If it were my choice, I would beg you not to go.
Tell you that this is home. But it isn’t home for you the way it is for me.
I’ve always seen that. And you haven’t been much for listening, anyway.
So, I ask only this: promise you’ll come back to me? ”
“I will, ami ,” Temmi whispered, which, when translated into Expanese, meant my history, my blood. Her throat had gone thick with tears she didn’t want to shed, and when her mother pulled her into a rare embrace, Temmi experienced the briefest, most childlike moment, where she was afraid to let go.
Ollie was next. He’d been through it all alongside Temmi. Their father leaving, the subsequent years of hunger and instability, her arrest, the Graveyard, Scot’s betrayal, the accident at the plant.
Ollie, more than X72, was her home.
“You’d think I was being conscripted into the Fleet with how much you’re blubbering,” Temmi said with a sniff.
He snorted, wiping his eyes. “You think this is for you? Allergies.”
“You don’t have allergies.”
“I’m disabled; you’re not allowed to question me.” But his eyes were shining. Iridescent brown, like Temmi’s own. “You’ll say hi to Spie from me?”
“I wish you could come, Oll.”
“And Nix. I can’t believe this is actually happening. You better have some stories for me when you come home. I’m gonna need every sordid detail. I don’t even care that you’re my sister.”
Temmi laughed and batted him on his good arm. “No promises.”
He didn’t embrace her. That had never been their way. “If you embarrass me, I’ll claim I never knew you.”
“I wouldn’t expect anything less.” Temmi blinked back another rush of tears, her throat closing up.
How was it that when the time came to say all the things she wanted to say, she found her voice lacking?
How to tell her brother everything he meant to her?
How to explain that she was doing this for him?
For their mom? That she knew she’d fucked everything up for them when she was fifteen and that she desperately wanted to make it better—that nothing else mattered.

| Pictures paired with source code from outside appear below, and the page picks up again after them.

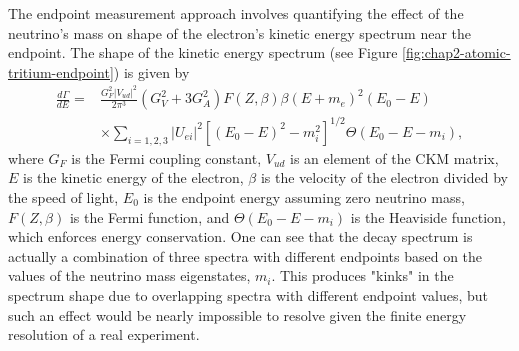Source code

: The endpoint measurement approach involves quantifying the effect of the neutrino's mass on shape of the electron's kinetic energy spectrum near the endpoint. The shape of the kinetic energy spectrum (see Figure \ref{fig:chap2-atomic-tritium-endpoint}) is given by 
\begin{equation}
\begin{split}
    \frac{d\Gamma}{dE}=&\frac{G_F^2|V_{ud}|^2}{2\pi^3}(G_V^2+3G_A^2)F(Z,\beta)\beta(E+m_e)^2(E_0-E)\\
    &\times \sum_{i=1,2,3}{|U_{ei}|^2[(E_0-E)^2-m_i^2]^{1/2}\Theta(E_0-E-m_i)},
\end{split}
\end{equation}
where $G_F$ is the Fermi coupling constant, $V_{ud}$ is an element of the CKM matrix, $E$ is the kinetic energy of the electron, $\beta$ is the velocity of the electron divided by the speed of light, $E_0$ is the endpoint energy assuming zero neutrino mass, $F(Z,\beta)$ is the Fermi function, and $\Theta(E_0-E-m_i)$ is the Heaviside function, which enforces energy conservation. One can see that the decay spectrum is actually a combination of three spectra with different endpoints based on the values of the neutrino mass eigenstates, $m_i$. This produces "kinks" in the spectrum shape due to overlapping spectra with different endpoint values, but such an effect would be nearly impossible to resolve given the finite energy resolution of a real experiment. 


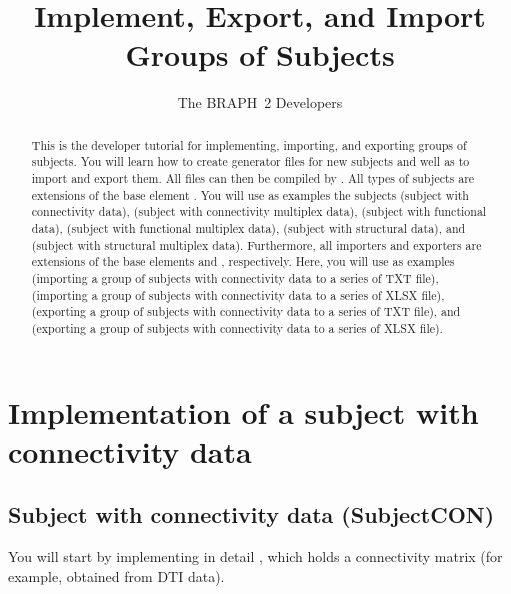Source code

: \documentclass{tufte-handout}
\title{Implement, Export, and Import Groups of Subjects}
\author[The BRAPH~2 Developers]{The BRAPH~2 Developers}
\begin{document}
\maketitle

\begin{abstract}
This is the developer tutorial for implementing, importing, and exporting groups of subjects.
You will learn how to create generator files  for new subjects and well as to import and export them. All  files can then be compiled by . 
All types of subjects are extensions of the base element . 
You will use as examples the subjects  (subject with connectivity data),  (subject with connectivity multiplex data),  (subject with functional data),  (subject with functional multiplex data),  (subject with structural data), and  (subject with structural multiplex data). 
Furthermore, all importers and exporters are extensions of the base elements  and , respectively. Here, you will use as examples  (importing a group of subjects with connectivity data to a series of TXT file), (importing a group of subjects with connectivity data to a series of XLSX file),  (exporting a group of subjects with connectivity data to a series of TXT file), and  (exporting a group of subjects with connectivity data to a series of XLSX file).
\end{abstract}

\tableofcontents

\clearpage

\section{Implementation of a subject with connectivity data}

\subsection{Subject with connectivity data (SubjectCON)}

You will start by implementing in detail , which holds a connectivity matrix (for example, obtained from DTI data).
\end{document}
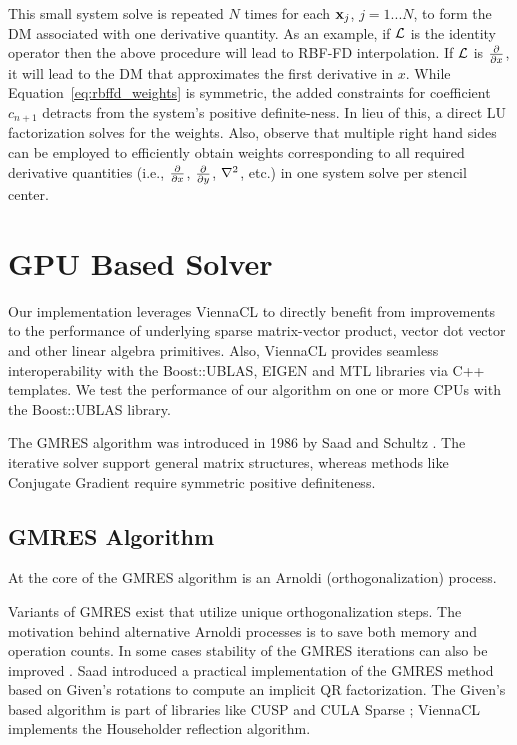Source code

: This small system solve is repeated $N$ times for each $\mathbf{x}_j$, $j=1...N$, to form the DM associated with one derivative quantity.
As an example, if $\diffop$ is the identity operator then the above procedure will lead to RBF-FD interpolation. If $\diffop$ is $\frac{\partial }{\partial x}$, it will lead to the DM that approximates the first derivative in $x$. %
While Equation~\ref{eq:rbffd_weights} is symmetric, the added constraints for coefficient $c_{n+1}$ detracts from the system's positive definite-ness. In lieu of this, a direct LU factorization solves for the weights. 
Also, observe that multiple right hand sides can be employed to efficiently obtain weights corresponding to all required derivative quantities (i.e., $\frac{\partial }{\partial x}$, $\frac{\partial }{\partial y}$, $\Laplacian$, etc.) in one system solve per stencil center.


\section{GPU Based Solver}

Our implementation leverages ViennaCL to directly benefit from improvements to the performance of underlying sparse matrix-vector product, vector dot vector and other linear algebra primitives. Also, ViennaCL provides seamless interoperability with the Boost::UBLAS, EIGEN and MTL libraries via C++ templates. We test the performance of our algorithm on one or more CPUs with the Boost::UBLAS library. 


The GMRES algorithm was introduced in 1986 by Saad and Schultz \cite{Saad1986}. The iterative solver support general matrix structures, whereas methods like Conjugate Gradient require symmetric positive definiteness. 

\subsection{GMRES Algorithm} 

At the core of the GMRES algorithm is an Arnoldi (orthogonalization) process. %

Variants of GMRES exist that utilize unique orthogonalization steps. The motivation behind alternative Arnoldi processes is to save both memory and operation counts. In some cases stability of the GMRES iterations can also be improved \cite{FindRef}. Saad \cite{Saad1986} introduced a practical implementation of the GMRES method based on Given's rotations to compute an implicit QR factorization. The Given's based algorithm is part of libraries like CUSP \cite{Cusp2010} and CULA Sparse \cite{CULASparse}; ViennaCL implements the Householder reflection algorithm.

But the only words she found herself able to latch onto were “Don’t be an ass while I’m gone. ”
“I’m more worried about you being an ass while you’re gone.”
She laughed, then faced down the open podship where Kalvin awaited her.
Once inside, she buckled into a small pull-down seat.
Her family slowly disappeared as the podship’s door rolled closed.
The engine flared to life, the podship’s walls vibrating all around her.
She closed her eyes as it shot skyward, tearing free of X72’s oppressive atmosphere, and finally let her tears fall silently.